Die Klage ist begründet.
Die Einspruchsentscheidung vom 12. Juli 2012 und der Einkommensteuerbescheid vom 27. August 2014 sind rechtswidrig und verletzen die Kläger in ihren Rechten, da außergewöhnliche Belastungen in Höhe von 65.000
EUR vor Abzug der zumutbaren Eigenbelastung nach § 33 EStG wie von den Klägern beantragt zu berücksichtigen sind.
1. Nach § 33
Abs. 1 EStG wird die Einkommensteuer auf Antrag ermäßigt, wenn einem Steuerpflichtigen zwangsläufig größere Aufwendungen als der überwiegenden Mehrzahl der Steuerpflichtigen gleicher Einkommensverhältnisse, gleicher Vermögensverhältnisse und gleichen Familienstandes (außergewöhnliche Belastungen) erwachsen. Zwangsläufig erwachsen dem Steuerpflichtigen Aufwendungen dann, wenn er sich ihnen aus rechtlichen, tatsächlichen oder sittlichen Gründen nicht entziehen kann und soweit die Aufwendungen den Umständen nach notwendig sind und einen angemessenen Betrag nicht übersteigen (§ 33
Abs. 2 Satz 1 EStG). Ziel des § 33 EStG ist es, zwangsläufige Mehraufwendungen für den existenznotwendigen Grundbedarf zu berücksichtigen, die sich wegen ihrer Außergewöhnlichkeit einer pauschalen Erfassung in allgemeinen Freibeträgen entziehen. Aus dem Anwendungsbereich des § 33 EStG ausgeschlossen sind dagegen die üblichen Aufwendungen der Lebensführung, die in Höhe des Existenzminimums durch den Grundfreibetrag abgegolten sind (BFH-Urteile vom 29. September 1989 III R 129/86, BFHE 158, 86, BStBl II 1990, 418; aus jüngster Zeit in BFHE 244, 395, BStBl II 2014, 458).
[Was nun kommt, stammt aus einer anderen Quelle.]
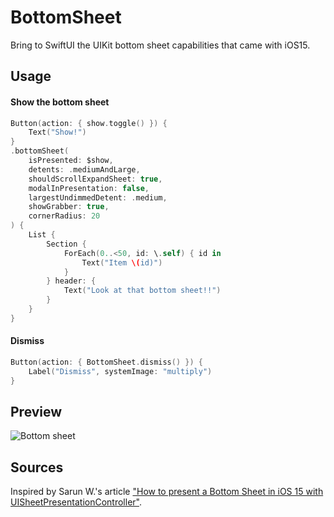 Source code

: # BottomSheet

Bring to SwiftUI the UIKit bottom sheet capabilities that came with iOS15.

## Usage

#### Show the bottom sheet

``` swift
Button(action: { show.toggle() }) {
    Text("Show!")
}
.bottomSheet(
    isPresented: $show,
    detents: .mediumAndLarge,
    shouldScrollExpandSheet: true,
    modalInPresentation: false,
    largestUndimmedDetent: .medium,
    showGrabber: true,
    cornerRadius: 20
) {
    List {
        Section {
            ForEach(0..<50, id: \.self) { id in
                Text("Item \(id)")
            }
        } header: {
            Text("Look at that bottom sheet!!")
        }
    }
}
```

#### Dismiss

``` swift
Button(action: { BottomSheet.dismiss() }) {
    Label("Dismiss", systemImage: "multiply")
}
```

## Preview

![Bottom sheet](./bottomsheet.gif)

## Sources

Inspired by Sarun W.'s article ["How to present a Bottom Sheet in iOS 15 with UISheetPresentationController"](https://sarunw.com/posts/bottom-sheet-in-ios-15-with-uisheetpresentationcontroller/).
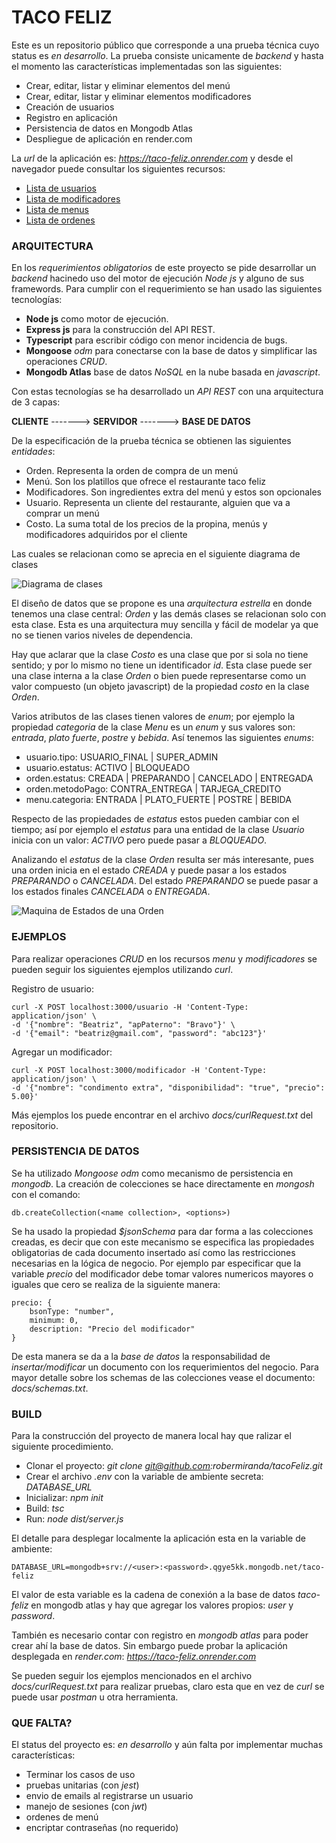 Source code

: # TACO FELIZ

Este es un repositorio público que corresponde a una prueba técnica cuyo status es *en desarrollo*. La prueba consiste unicamente de *backend* y hasta el momento las características implementadas son las siguientes:

- Crear, editar, listar y eliminar elementos del menú
- Crear, editar, listar y eliminar elementos modificadores
- Creación de usuarios
- Registro en aplicación
- Persistencia de datos en Mongodb Atlas
- Despliegue de aplicación en render.com

La *url* de la aplicación es: *https://taco-feliz.onrender.com* y desde el navegador puede consultar los siguientes recursos:

- [Lista de usuarios](https://taco-feliz.onrender.com/usuario)
- [Lista de modificadores](https://taco-feliz.onrender.com/modificador)
- [Lista de menus](https://taco-feliz.onrender.com/menu)
- [Lista de ordenes](https://taco-feliz.onrender.com/orden)

### ARQUITECTURA

En los *requerimientos obligatorios* de este proyecto se pide desarrollar un *backend* hacinedo uso del motor de ejecución *Node js* y alguno de sus framewords. Para cumplir con el requerimiento se han usado las siguientes tecnologías:

- **Node js** como motor de ejecución.
- **Express js** para la construcción del API REST.
- **Typescript** para escribir código con menor incidencia de bugs.
- **Mongoose** *odm* para conectarse con la base de datos y simplificar las operaciones *CRUD*.
- **Mongodb Atlas** base de datos *NoSQL* en la nube basada en *javascript*.

Con estas tecnologías se ha desarrollado un *API REST* con una arquitectura de 3 capas:

**CLIENTE**  ------->  **SERVIDOR**  ------->  **BASE DE DATOS**

De la especificación de la prueba técnica se obtienen las siguientes *entidades*:

- Orden. Representa la orden de compra de un menú
- Menú. Son los platillos que ofrece el restaurante taco feliz
- Modificadores. Son ingredientes extra del menú y estos son opcionales
- Usuario. Representa un cliente del restaurante, alguien que va a comprar un menú
- Costo. La suma total de los precios de la propina, menús y modificadores adquiridos por el cliente

Las cuales se relacionan como se aprecia en el siguiente diagrama de clases

![Diagrama de clases](https://drive.google.com/uc?export=view&id=1rfFGLrfm1WWVYHCiKltlN93VT1sMw-AN)

El diseño de datos que se propone es una *arquitectura estrella* en donde tenemos una clase central: *Orden* y las demás clases se relacionan solo con esta clase. Esta es una arquitectura muy sencilla y fácil de modelar ya que no se tienen varios niveles de dependencia.

Hay que aclarar que la clase *Costo* es una clase que por si sola no tiene sentido; y por lo mismo no tiene un identificador *id*. Esta clase puede ser una clase interna a la clase *Orden* o bien puede representarse como un valor compuesto (un objeto javascript) de la propiedad *costo* en la clase *Orden*.

Varios atributos de las clases tienen valores de *enum*; por ejemplo la propiedad *categoria* de la clase *Menu* es un *enum* y sus valores son: *entrada*, *plato fuerte*, *postre* y  *bebida*. Así tenemos las siguientes *enums*:

- usuario.tipo: USUARIO_FINAL | SUPER_ADMIN
- usuario.estatus: ACTIVO | BLOQUEADO
- orden.estatus: CREADA | PREPARANDO | CANCELADO | ENTREGADA
- orden.metodoPago: CONTRA_ENTREGA | TARJEGA_CREDITO
- menu.categoria: ENTRADA | PLATO_FUERTE | POSTRE | BEBIDA

Respecto de las propiedades de *estatus* estos pueden cambiar con el tiempo; así por ejemplo el *estatus* para una entidad de la clase *Usuario* inicia con un valor: *ACTIVO* pero puede pasar a *BLOQUEADO*.

Analizando el *estatus* de la clase *Orden* resulta ser más interesante, pues una orden inicia en el estado *CREADA* y puede pasar a los estados *PREPARANDO* o *CANCELADA*. Del estado *PREPARANDO* se puede pasar a los estados finales *CANCELADA* o *ENTREGADA*.

![Maquina de Estados de una Orden](https://drive.google.com/uc?export=view&id=1B-T-NVhLUrt2L_-62hCBA48RPGfGGm9Z)


### EJEMPLOS

Para realizar operaciones *CRUD* en los recursos *menu* y *modificadores* se pueden seguir los siguientes ejemplos utilizando *curl*.

Registro de usuario:
```
curl -X POST localhost:3000/usuario -H 'Content-Type: application/json' \
-d '{"nombre": "Beatriz", "apPaterno": "Bravo"}' \
-d '{"email": "beatriz@gmail.com", "password": "abc123"}'
```

Agregar un modificador:
```
curl -X POST localhost:3000/modificador -H 'Content-Type: application/json' \
-d '{"nombre": "condimento extra", "disponibilidad": "true", "precio": 5.00}'
```

Más ejemplos los puede encontrar en el archivo *docs/curlRequest.txt* del repositorio.

### PERSISTENCIA DE DATOS

Se ha utilizado *Mongoose odm* como mecanismo de persistencia en *mongodb*. La creación de colecciones se hace directamente en *mongosh* con el comando: 

`db.createCollection(<name collection>, <options>)`

Se ha usado la propiedad *$jsonSchema* para dar forma a las colecciones creadas, es decir que con este mecanismo se especifica las propiedades obligatorias de cada documento insertado así como las restricciones necesarias en la lógica de negocio. Por ejemplo par especificar que la variable *precio* del modificador debe tomar valores numericos mayores o iguales que cero se realiza de la siguiente manera:

```
precio: {
	bsonType: "number",
	minimum: 0,
    description: "Precio del modificador"
}
```

De esta manera se da a la *base de datos* la responsabilidad de *insertar/modificar* un documento con los requerimientos del negocio. Para mayor detalle sobre los schemas de las colecciones vease el documento: *docs/schemas.txt*.

### BUILD

Para la construcción del proyecto de manera local hay que ralizar el siguiente procedimiento.

- Clonar el proyecto: *git clone git@github.com:robermiranda/tacoFeliz.git*
- Crear el archivo *.env* con la variable de ambiente secreta: *DATABASE_URL*
- Inicializar: *npm init*
- Build: *tsc*
- Run: *node dist/server.js*

El detalle para desplegar localmente la aplicación esta en la variable de ambiente:

`DATABASE_URL=mongodb+srv://<user>:<password>.qgye5kk.mongodb.net/taco-feliz`

El valor de esta variable es la cadena de conexión a la base de datos *taco-feliz* en mongodb atlas y hay que agregar los valores propios: *user*  y *password*.

También es necesario contar con registro en *mongodb atlas* para poder crear ahí la base de datos. Sin embargo puede probar la aplicación desplegada en *render.com*: *https://taco-feliz.onrender.com*

Se pueden seguir los ejemplos mencionados en el archivo *docs/curlRequest.txt* para realizar pruebas, claro esta que en vez de *curl* se puede usar *postman* u otra herramienta.


### QUE FALTA?

El status del proyecto es: *en desarrollo* y aún falta por implementar muchas características:

- Terminar los casos de uso
- pruebas unitarias (con *jest*)
- envio de emails al registrarse un usuario
- manejo de sesiones (con *jwt*)
- ordenes de menú
- encriptar contraseñas (no requerido)



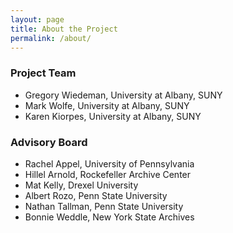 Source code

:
 ```yaml
---
layout: page
title: About the Project
permalink: /about/
---
```


### Project Team

* Gregory Wiedeman, University at Albany, SUNY
* Mark Wolfe, University at Albany, SUNY
* Karen Kiorpes, University at Albany, SUNY

### Advisory Board

* Rachel Appel, University of Pennsylvania
* Hillel Arnold, Rockefeller Archive Center
* Mat Kelly, Drexel University
* Albert Rozo, Penn State University
* Nathan Tallman, Penn State University
* Bonnie Weddle, New York State Archives
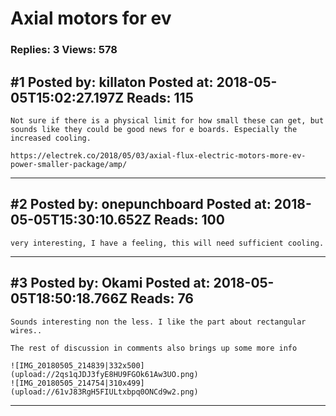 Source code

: # Axial motors for ev

### Replies: 3 Views: 578

## \#1 Posted by: killaton Posted at: 2018-05-05T15:02:27.197Z Reads: 115

```
Not sure if there is a physical limit for how small these can get, but sounds like they could be good news for e boards. Especially the increased cooling.

https://electrek.co/2018/05/03/axial-flux-electric-motors-more-ev-power-smaller-package/amp/
```

---
## \#2 Posted by: onepunchboard Posted at: 2018-05-05T15:30:10.652Z Reads: 100

```
very interesting, I have a feeling, this will need sufficient cooling.
```

---
## \#3 Posted by: Okami Posted at: 2018-05-05T18:50:18.766Z Reads: 76

```
Sounds interesting non the less. I like the part about rectangular wires..

The rest of discussion in comments also brings up some more info

![IMG_20180505_214839|332x500](upload://2qs1qJDJ3fyE8HU9FGOk61Aw3UO.png)
![IMG_20180505_214754|310x499](upload://61vJ83RgH5FIULtxbpq0ONCd9w2.png)
```

---
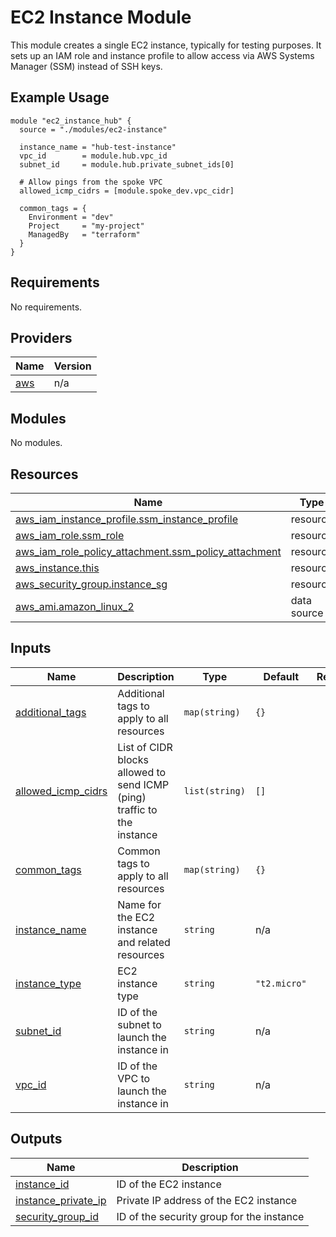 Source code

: # EC2 Instance Module

This module creates a single EC2 instance, typically for testing purposes. It sets up an IAM role and instance profile to allow access via AWS Systems Manager (SSM) instead of SSH keys.

## Example Usage

```hcl
module "ec2_instance_hub" {
  source = "./modules/ec2-instance"

  instance_name = "hub-test-instance"
  vpc_id        = module.hub.vpc_id
  subnet_id     = module.hub.private_subnet_ids[0]

  # Allow pings from the spoke VPC
  allowed_icmp_cidrs = [module.spoke_dev.vpc_cidr]

  common_tags = {
    Environment = "dev"
    Project     = "my-project"
    ManagedBy   = "terraform"
  }
}
```

<!-- BEGIN_TF_DOCS -->
## Requirements

No requirements.

## Providers

| Name | Version |
|------|---------|
| <a name="provider_aws"></a> [aws](#provider\_aws) | n/a |

## Modules

No modules.

## Resources

| Name | Type |
|------|------|
| [aws_iam_instance_profile.ssm_instance_profile](https://registry.terraform.io/providers/hashicorp/aws/latest/docs/resources/iam_instance_profile) | resource |
| [aws_iam_role.ssm_role](https://registry.terraform.io/providers/hashicorp/aws/latest/docs/resources/iam_role) | resource |
| [aws_iam_role_policy_attachment.ssm_policy_attachment](https://registry.terraform.io/providers/hashicorp/aws/latest/docs/resources/iam_role_policy_attachment) | resource |
| [aws_instance.this](https://registry.terraform.io/providers/hashicorp/aws/latest/docs/resources/instance) | resource |
| [aws_security_group.instance_sg](https://registry.terraform.io/providers/hashicorp/aws/latest/docs/resources/security_group) | resource |
| [aws_ami.amazon_linux_2](https://registry.terraform.io/providers/hashicorp/aws/latest/docs/data-sources/ami) | data source |

## Inputs

| Name | Description | Type | Default | Required |
|------|-------------|------|---------|:--------:|
| <a name="input_additional_tags"></a> [additional\_tags](#input\_additional\_tags) | Additional tags to apply to all resources | `map(string)` | `{}` | no |
| <a name="input_allowed_icmp_cidrs"></a> [allowed\_icmp\_cidrs](#input\_allowed\_icmp\_cidrs) | List of CIDR blocks allowed to send ICMP (ping) traffic to the instance | `list(string)` | `[]` | no |
| <a name="input_common_tags"></a> [common\_tags](#input\_common\_tags) | Common tags to apply to all resources | `map(string)` | `{}` | no |
| <a name="input_instance_name"></a> [instance\_name](#input\_instance\_name) | Name for the EC2 instance and related resources | `string` | n/a | yes |
| <a name="input_instance_type"></a> [instance\_type](#input\_instance\_type) | EC2 instance type | `string` | `"t2.micro"` | no |
| <a name="input_subnet_id"></a> [subnet\_id](#input\_subnet\_id) | ID of the subnet to launch the instance in | `string` | n/a | yes |
| <a name="input_vpc_id"></a> [vpc\_id](#input\_vpc\_id) | ID of the VPC to launch the instance in | `string` | n/a | yes |

## Outputs

| Name | Description |
|------|-------------|
| <a name="output_instance_id"></a> [instance\_id](#output\_instance\_id) | ID of the EC2 instance |
| <a name="output_instance_private_ip"></a> [instance\_private\_ip](#output\_instance\_private\_ip) | Private IP address of the EC2 instance |
| <a name="output_security_group_id"></a> [security\_group\_id](#output\_security\_group\_id) | ID of the security group for the instance |
<!-- END_TF_DOCS --> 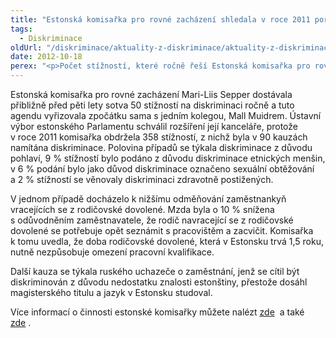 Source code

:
 ```yaml
---
title: "Estonská komisařka pro rovné zacházení shledala v roce 2011 porušení rovného zacházení ve 23 případech"
tags:
  - Diskriminace
oldUrl: "/diskriminace/aktuality-z-diskriminace/aktuality-z-diskriminace-2012/estonska-komisarka-pro-rovne-zachazeni-shledala-v-roce-2011-poruseni-rovneho-zachazeni-ve/"
date: 2012-10-18
perex: "<p>Počet stížností, které ročně řeší Estonská komisařka pro rovné zacházení, se za pět let zvýšil z méně než 50 na 358.  </p>"
---
```


<!-- imported from the old website -->

<p class="align-blok">Estonská komisařka pro rovné zacházení Mari-Liis Sepper dostávala přibližně před pěti lety sotva 50 stížností na diskriminaci ročně a tuto agendu vyřizovala zpočátku sama s jedním kolegou, Mall Muidrem. Ústavní výbor estonského Parlamentu schválil rozšíření její kanceláře, protože v roce 2011 komisařka obdržela 358 stížností, z nichž byla v 90 kauzách namítána diskriminace. Polovina případů se týkala diskriminace z důvodu pohlaví, 9 % stížností bylo podáno z důvodu diskriminace etnických menšin, v 6 % podání bylo jako důvod diskriminace označeno sexuální obtěžování a 2 % stížností se věnovaly diskriminaci zdravotně postižených. </p><p class="align-blok">V jednom případě docházelo k nižšímu odměňování zaměstnankyň vracejících se z rodičovské dovolené. Mzda byla o 10 % snížena s odůvodněním zaměstnavatele, že rodič navracející se z rodičovské dovolené se potřebuje opět seznámit s pracovištěm a zacvičit. Komisařka k tomu uvedla, že doba rodičovské dovolené, která v Estonsku trvá 1,5 roku, nutně nezpůsobuje omezení pracovní kvalifikace.</p><p class="align-blok">Další kauza se týkala ruského uchazeče o zaměstnání, jenž se cítil být diskriminován z důvodu nedostatku znalosti estonštiny, přestože dosáhl magisterského titulu a jazyk v Estonsku studoval.</p><p>Více informací o činnosti estonské komisařky můžete nalézt <a title="Otevření do nového okna" href="http://news.err.ee/society/028fb7c6-ce28-4b08-9a6e-291767f387c7" target="_blank">zde</a>  a také <a title="Otevření do nového okna" href="http://www.svv.ee/" target="_blank">zde</a> . </p>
a) In ständiger Rechtsprechung geht der Bundesfinanzhof davon aus, dass Krankheitskosten - ohne Rücksicht auf die Art und die Ursache der Erkrankung - dem Steuerpflichtigen aus tatsächlichen Gründen zwangsläufig erwachsen. Allerdings werden nur solche Aufwendungen als Krankheitskosten berücksichtigt, die zum Zwecke der Heilung einer Krankheit oder mit dem Ziel getätigt werden, die Krankheit erträglich zu machen (BFH-Urteil in BFHE 244, 395, BStBl II 2014, 458,
m.w.N.).
b) Aufwendungen für die eigentliche Heilbehandlung werden typisierend als außergewöhnliche Belastung berücksichtigt, ohne dass es im Einzelfall der nach § 33
Abs. 2 Satz 1 EStG an sich gebotenen Prüfung der Zwangsläufigkeit des Grundes und der Höhe nach bedarf (BFH-Urteile vom 1. Februar 2001 III R 22/00, BFHE 195, 144, BStBl II 2001, 543, und vom 3. Dezember 1998 III R 5/98, BFHE 187, 503, BStBl II 1999, 227,
m.w.N.). Eine derart typisierende Behandlung der Krankheitskosten ist zur Vermeidung eines unzumutbaren Eindringens in die Privatsphäre geboten (BFH-Urteil in BFHE 195, 144, BStBl II 2001, 543). Das gilt nur dann, wenn die Aufwendungen nach den Erkenntnissen und Erfahrungen der Heilkunde und nach den Grundsätzen eines gewissenhaften Arztes zur Heilung oder Linderung der Krankheit angezeigt (vertretbar) sind und vorgenommen werden (BFH-Urteil vom 18. Juni 1997 III R 84/96, BFHE 183, 476, BStBl II 1997, 805), also medizinisch indiziert sind (BFH-Urteil vom 19. April 2012 VI R 74/10, BFHE 237, 156, BStBl II 2012, 577).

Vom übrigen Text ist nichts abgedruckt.